#### YOUR ASSIGNMENT
Scan the data for "users" and copy the lines it appears in.

#### DATA EXTRACT
########
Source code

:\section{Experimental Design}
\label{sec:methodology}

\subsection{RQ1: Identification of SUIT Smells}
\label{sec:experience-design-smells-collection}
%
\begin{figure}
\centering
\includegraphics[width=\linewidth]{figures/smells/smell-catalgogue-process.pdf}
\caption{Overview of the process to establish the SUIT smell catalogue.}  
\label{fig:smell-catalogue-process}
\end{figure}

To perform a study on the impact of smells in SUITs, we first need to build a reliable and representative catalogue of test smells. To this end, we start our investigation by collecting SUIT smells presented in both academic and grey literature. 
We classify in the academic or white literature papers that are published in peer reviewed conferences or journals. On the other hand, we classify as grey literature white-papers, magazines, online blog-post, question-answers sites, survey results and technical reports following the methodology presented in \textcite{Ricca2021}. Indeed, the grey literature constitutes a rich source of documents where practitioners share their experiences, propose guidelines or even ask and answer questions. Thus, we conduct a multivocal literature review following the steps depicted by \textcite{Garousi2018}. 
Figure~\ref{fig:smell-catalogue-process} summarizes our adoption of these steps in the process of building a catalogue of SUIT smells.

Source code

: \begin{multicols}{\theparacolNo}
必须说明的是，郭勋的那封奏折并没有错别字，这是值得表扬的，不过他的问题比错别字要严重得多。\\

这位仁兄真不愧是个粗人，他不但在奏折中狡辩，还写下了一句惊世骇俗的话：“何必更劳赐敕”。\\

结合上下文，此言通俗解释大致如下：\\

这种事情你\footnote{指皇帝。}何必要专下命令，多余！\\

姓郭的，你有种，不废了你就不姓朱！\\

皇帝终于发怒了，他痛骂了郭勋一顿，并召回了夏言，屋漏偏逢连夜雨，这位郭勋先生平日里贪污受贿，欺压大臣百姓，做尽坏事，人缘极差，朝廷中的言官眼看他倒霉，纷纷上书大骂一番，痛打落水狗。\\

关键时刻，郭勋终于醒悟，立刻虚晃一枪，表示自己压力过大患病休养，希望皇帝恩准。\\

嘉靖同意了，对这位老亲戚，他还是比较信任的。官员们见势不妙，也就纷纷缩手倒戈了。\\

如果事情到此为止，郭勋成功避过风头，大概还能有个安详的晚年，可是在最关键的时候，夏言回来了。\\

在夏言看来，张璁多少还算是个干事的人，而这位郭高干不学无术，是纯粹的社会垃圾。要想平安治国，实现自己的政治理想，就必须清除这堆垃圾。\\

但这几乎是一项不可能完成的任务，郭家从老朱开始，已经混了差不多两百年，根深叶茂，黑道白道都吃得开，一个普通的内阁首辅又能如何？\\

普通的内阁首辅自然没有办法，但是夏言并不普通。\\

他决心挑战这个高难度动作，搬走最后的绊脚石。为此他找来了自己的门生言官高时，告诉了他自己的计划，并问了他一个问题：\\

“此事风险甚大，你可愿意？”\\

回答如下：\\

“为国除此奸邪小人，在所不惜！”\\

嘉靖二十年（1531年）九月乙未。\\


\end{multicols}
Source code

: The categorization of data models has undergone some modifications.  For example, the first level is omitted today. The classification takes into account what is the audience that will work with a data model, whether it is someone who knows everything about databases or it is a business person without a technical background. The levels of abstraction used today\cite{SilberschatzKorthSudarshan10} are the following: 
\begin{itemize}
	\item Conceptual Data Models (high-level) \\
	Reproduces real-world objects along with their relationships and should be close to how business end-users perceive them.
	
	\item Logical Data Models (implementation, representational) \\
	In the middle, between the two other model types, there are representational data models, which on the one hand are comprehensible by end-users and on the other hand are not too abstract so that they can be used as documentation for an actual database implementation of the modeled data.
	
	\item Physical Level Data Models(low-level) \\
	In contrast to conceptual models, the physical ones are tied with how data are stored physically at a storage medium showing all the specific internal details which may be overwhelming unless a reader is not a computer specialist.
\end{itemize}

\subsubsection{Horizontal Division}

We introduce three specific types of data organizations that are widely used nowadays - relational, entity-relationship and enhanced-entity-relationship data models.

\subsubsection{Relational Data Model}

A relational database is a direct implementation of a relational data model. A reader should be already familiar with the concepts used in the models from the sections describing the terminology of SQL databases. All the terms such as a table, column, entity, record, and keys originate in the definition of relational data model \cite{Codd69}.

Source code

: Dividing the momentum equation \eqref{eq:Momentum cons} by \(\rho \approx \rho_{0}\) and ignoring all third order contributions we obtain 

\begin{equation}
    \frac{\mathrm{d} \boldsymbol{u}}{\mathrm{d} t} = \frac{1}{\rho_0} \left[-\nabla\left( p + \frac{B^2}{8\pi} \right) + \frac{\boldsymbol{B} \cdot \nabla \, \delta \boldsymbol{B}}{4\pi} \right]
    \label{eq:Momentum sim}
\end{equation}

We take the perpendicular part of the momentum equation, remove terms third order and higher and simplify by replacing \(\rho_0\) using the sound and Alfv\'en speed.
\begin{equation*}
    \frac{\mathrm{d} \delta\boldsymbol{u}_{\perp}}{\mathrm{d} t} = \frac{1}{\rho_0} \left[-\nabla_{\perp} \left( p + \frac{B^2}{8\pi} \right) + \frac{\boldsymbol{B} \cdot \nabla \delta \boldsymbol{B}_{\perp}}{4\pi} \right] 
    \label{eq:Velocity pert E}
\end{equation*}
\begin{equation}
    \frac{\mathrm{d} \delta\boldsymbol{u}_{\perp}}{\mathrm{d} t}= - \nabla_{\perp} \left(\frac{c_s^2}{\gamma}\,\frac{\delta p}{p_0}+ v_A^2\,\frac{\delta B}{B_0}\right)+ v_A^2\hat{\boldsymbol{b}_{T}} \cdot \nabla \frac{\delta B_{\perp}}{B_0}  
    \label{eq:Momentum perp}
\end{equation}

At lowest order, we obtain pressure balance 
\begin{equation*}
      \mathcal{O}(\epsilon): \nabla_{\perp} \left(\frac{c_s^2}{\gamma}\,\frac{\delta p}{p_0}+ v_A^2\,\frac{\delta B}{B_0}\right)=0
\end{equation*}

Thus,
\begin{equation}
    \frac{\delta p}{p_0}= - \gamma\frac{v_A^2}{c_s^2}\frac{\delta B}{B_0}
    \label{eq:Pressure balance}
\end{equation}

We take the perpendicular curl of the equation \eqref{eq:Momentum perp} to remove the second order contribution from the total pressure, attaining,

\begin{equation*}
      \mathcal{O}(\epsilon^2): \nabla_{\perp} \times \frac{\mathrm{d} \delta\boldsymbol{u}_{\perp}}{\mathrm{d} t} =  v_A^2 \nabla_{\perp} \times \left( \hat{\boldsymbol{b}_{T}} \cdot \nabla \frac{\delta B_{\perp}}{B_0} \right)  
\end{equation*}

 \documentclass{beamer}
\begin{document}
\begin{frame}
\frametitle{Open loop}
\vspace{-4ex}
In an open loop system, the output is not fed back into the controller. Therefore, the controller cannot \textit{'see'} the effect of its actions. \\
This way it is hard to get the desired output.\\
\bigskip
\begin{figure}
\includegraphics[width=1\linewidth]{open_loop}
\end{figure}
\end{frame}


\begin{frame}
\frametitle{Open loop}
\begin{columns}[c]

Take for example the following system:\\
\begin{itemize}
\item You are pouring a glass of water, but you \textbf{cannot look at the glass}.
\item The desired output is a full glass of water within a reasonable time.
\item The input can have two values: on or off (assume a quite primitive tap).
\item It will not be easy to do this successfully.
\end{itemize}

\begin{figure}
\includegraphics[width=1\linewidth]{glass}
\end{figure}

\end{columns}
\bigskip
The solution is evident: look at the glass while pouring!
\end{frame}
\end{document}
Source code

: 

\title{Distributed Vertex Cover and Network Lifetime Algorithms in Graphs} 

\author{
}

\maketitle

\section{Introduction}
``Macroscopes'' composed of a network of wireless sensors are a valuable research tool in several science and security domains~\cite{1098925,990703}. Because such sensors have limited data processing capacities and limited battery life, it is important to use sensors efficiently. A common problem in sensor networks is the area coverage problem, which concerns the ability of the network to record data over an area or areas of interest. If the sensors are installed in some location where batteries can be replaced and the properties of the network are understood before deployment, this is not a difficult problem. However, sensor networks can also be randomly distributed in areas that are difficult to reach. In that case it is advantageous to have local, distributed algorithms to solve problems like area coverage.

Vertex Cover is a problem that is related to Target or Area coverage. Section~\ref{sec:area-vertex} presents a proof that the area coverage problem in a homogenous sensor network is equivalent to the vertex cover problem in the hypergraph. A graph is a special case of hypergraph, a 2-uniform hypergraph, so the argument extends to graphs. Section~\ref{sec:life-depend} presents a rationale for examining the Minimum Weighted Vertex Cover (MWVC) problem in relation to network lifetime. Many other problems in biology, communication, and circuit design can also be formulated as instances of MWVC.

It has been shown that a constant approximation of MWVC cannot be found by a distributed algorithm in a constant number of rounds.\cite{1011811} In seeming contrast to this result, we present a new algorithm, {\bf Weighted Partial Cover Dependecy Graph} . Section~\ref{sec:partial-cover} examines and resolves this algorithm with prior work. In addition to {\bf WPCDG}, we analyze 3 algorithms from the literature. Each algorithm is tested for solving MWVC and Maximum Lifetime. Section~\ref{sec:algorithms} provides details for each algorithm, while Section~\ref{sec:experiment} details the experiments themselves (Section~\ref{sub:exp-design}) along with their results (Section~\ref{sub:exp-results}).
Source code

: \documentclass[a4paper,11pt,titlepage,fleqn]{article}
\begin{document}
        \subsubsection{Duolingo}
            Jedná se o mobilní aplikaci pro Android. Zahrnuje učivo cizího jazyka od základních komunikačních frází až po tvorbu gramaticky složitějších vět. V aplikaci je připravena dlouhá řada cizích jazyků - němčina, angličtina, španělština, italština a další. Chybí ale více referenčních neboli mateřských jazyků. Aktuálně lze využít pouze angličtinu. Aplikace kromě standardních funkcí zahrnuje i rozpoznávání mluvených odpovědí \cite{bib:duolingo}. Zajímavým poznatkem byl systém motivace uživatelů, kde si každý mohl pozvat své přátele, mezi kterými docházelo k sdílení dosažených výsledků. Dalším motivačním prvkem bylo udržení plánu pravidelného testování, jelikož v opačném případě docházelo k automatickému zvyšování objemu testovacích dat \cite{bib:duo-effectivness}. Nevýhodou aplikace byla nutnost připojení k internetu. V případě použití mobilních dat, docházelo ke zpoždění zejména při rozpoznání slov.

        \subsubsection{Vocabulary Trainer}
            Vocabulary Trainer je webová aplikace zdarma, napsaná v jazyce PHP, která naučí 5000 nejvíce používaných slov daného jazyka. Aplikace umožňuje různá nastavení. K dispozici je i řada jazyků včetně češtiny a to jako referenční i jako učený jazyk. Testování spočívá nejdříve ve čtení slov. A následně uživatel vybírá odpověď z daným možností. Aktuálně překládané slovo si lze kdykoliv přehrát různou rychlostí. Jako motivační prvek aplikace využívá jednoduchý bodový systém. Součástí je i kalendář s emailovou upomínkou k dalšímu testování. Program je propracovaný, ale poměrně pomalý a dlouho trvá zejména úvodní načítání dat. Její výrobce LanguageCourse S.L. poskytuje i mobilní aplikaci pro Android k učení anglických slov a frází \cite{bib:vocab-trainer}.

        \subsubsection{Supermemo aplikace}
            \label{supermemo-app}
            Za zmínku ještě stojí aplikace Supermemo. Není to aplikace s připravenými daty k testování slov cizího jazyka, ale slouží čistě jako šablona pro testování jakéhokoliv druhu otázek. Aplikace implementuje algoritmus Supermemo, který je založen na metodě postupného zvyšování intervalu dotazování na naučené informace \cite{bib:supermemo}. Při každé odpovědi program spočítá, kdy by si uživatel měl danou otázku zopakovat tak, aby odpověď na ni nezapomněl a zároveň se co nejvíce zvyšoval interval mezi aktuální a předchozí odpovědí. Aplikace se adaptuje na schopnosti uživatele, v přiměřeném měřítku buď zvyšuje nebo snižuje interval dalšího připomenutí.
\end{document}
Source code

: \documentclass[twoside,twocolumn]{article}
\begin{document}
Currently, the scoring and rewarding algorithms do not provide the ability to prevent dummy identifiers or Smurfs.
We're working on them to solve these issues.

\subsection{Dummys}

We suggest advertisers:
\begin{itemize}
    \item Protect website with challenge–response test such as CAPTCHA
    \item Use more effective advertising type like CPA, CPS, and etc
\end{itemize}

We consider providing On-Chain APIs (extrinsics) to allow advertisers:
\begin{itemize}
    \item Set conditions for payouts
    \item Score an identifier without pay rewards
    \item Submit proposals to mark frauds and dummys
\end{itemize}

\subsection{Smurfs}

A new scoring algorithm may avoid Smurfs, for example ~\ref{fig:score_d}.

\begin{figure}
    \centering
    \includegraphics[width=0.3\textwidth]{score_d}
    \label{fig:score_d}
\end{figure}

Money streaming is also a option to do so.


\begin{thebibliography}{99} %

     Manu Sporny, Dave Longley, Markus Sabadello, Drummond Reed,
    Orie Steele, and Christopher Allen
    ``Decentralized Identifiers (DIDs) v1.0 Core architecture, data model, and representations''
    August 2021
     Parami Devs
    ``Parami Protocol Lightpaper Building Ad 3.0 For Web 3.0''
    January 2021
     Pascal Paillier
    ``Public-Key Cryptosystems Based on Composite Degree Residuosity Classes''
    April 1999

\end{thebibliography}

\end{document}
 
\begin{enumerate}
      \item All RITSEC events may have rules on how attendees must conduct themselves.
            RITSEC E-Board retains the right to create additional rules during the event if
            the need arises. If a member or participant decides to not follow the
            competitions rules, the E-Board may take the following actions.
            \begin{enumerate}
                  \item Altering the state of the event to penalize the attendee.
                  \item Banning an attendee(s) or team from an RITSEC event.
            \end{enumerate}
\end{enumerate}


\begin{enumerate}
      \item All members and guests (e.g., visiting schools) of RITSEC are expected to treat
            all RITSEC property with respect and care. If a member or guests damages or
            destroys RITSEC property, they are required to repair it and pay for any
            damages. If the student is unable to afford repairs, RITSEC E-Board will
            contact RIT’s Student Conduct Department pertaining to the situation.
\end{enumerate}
########
#### WRITTEN REPLY
	Reproduces real-world objects along with their relationships and should be close to how business end-users perceive them.
	In the middle, between the two other model types, there are representational data models, which on the one hand are comprehensible by end-users and on the other hand are not too abstract so that they can be used as documentation for an actual database implementation of the modeled data.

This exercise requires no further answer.